Çocukluğumuzda bize Xurésan’dan geldiğimiz söylenirdi. “Güneşin doğduğu yer, güneşin yurdu” anlamındaki bu yerin neresi olduğunu anladıktan sonra daha çok ilgi duymaya başladım ve kıt olanaklarla yaptığım araştırmalar sonucu atalarımızın on birinci yüzyıl sonları veya on ikinci yüzyıl başlarında Hazar Denizi’nin güney doğusunda Nişabur yakınlarındaki yaylalardan gelmiş oldukları sonucuna vardım.

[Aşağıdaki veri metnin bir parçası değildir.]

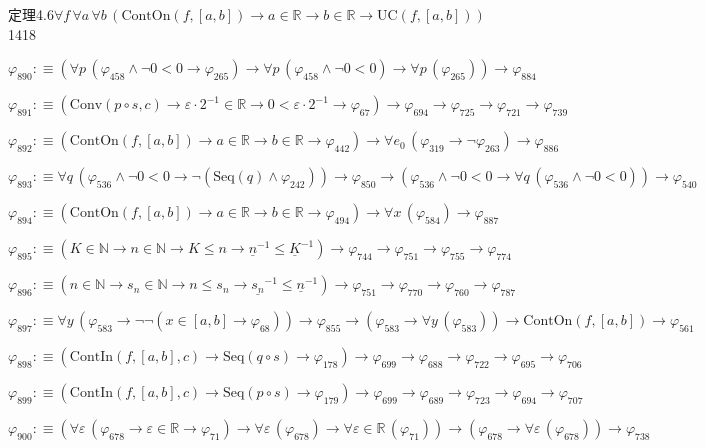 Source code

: \begin{fullproof}{定理4.6}{$\forall f\,\forall a\,\forall b\,(\mathrm{ContOn}(f,[a,b]) \to a \in \mathbb{R} \to b \in \mathbb{R} \to \mathrm{UC}(f,[a,b]))$}{1418}
\begin{abbrevlist}
\item $\varphi_{890} :\equiv (\forall p\,(\varphi_{458} \land \neg 0 < 0 \to \varphi_{265}) \to \forall p\,(\varphi_{458} \land \neg 0 < 0) \to \forall p\,(\varphi_{265})) \to \varphi_{884}$
\item $\varphi_{891} :\equiv (\mathrm{Conv}(p \circ s,c) \to \varepsilon \cdot 2^{-1} \in \mathbb{R} \to 0 < \varepsilon \cdot 2^{-1} \to \varphi_{67}) \to \varphi_{694} \to \varphi_{725} \to \varphi_{721} \to \varphi_{739}$
\item $\varphi_{892} :\equiv (\mathrm{ContOn}(f,[a,b]) \to a \in \mathbb{R} \to b \in \mathbb{R} \to \varphi_{442}) \to \forall e_{0}\,(\varphi_{319} \to \neg \varphi_{263}) \to \varphi_{886}$
\item $\varphi_{893} :\equiv \forall q\,(\varphi_{536} \land \neg 0 < 0 \to \neg (\mathrm{Seq}(q) \land \varphi_{242})) \to \varphi_{850} \to (\varphi_{536} \land \neg 0 < 0 \to \forall q\,(\varphi_{536} \land \neg 0 < 0)) \to \varphi_{540}$
\item $\varphi_{894} :\equiv (\mathrm{ContOn}(f,[a,b]) \to a \in \mathbb{R} \to b \in \mathbb{R} \to \varphi_{494}) \to \forall x\,(\varphi_{584}) \to \varphi_{887}$
\item $\varphi_{895} :\equiv (K \in \mathbb{N} \to n \in \mathbb{N} \to K \leq n \to \underline{n}^{-1} \leq \underline{K}^{-1}) \to \varphi_{744} \to \varphi_{751} \to \varphi_{755} \to \varphi_{774}$
\item $\varphi_{896} :\equiv (n \in \mathbb{N} \to s_{n} \in \mathbb{N} \to n \leq s_{n} \to \underline{s_{n}}^{-1} \leq \underline{n}^{-1}) \to \varphi_{751} \to \varphi_{770} \to \varphi_{760} \to \varphi_{787}$
\item $\varphi_{897} :\equiv \forall y\,(\varphi_{583} \to \neg \neg (x \in [a,b] \to \varphi_{68})) \to \varphi_{855} \to (\varphi_{583} \to \forall y\,(\varphi_{583})) \to \mathrm{ContOn}(f,[a,b]) \to \varphi_{561}$
\item $\varphi_{898} :\equiv (\mathrm{ContIn}(f,[a,b],c) \to \mathrm{Seq}(q \circ s) \to \varphi_{178}) \to \varphi_{699} \to \varphi_{688} \to \varphi_{722} \to \varphi_{695} \to \varphi_{706}$
\item $\varphi_{899} :\equiv (\mathrm{ContIn}(f,[a,b],c) \to \mathrm{Seq}(p \circ s) \to \varphi_{179}) \to \varphi_{699} \to \varphi_{689} \to \varphi_{723} \to \varphi_{694} \to \varphi_{707}$
\item $\varphi_{900} :\equiv (\forall \varepsilon\,(\varphi_{678} \to \varepsilon \in \mathbb{R} \to \varphi_{71}) \to \forall \varepsilon\,(\varphi_{678}) \to \forall \varepsilon \in \mathbb{R}\,(\varphi_{71})) \to (\varphi_{678} \to \forall \varepsilon\,(\varphi_{678})) \to \varphi_{738}$

\end{abbrevlist}
\end{fullproof}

Ancak aşağıda adını vereceğim iki eser ve yazarları beni bu konuda şüpheye düşürdüler.
Sözlü tarihin yüz elli yıl kadarlık bir süreden sonra güvenilirliğini kaybedeceği, olayların daha çok efsaneler, destanlarla karıştırılarak anlatılacağı tarihçilerce söylendiğine göre bu konuyu araştırmacıların titiz ve zahmetli çabalarına bırakmak gerektiğine inandığım için kesin fikir açıklamayı gereksiz görüyorum.
Türkiye’nin özellikle İttihat ve Terakki döneminden itibaren başlayan milliyetçilik akımlarının etkisiyle Cumhuriyet’ten sonra ortaya attığı resmi tarih tezine göre Horasan, Orta Asya’da önemli bir bölgeyi kaplayan ve halkı Türk olan bir yerdir.
Tarih içinde Horasan, İran’ın doğu kısmı ile Afganistan ve Türkmenistan’ın da bir bölümünü içine alan geniş bir alandır. Ancak günümüzde Horasan İran’ın üç eyaletini oluşturan Hazar Denizi’nin güney ve güneydoğusundaki geniş alanın adıdır.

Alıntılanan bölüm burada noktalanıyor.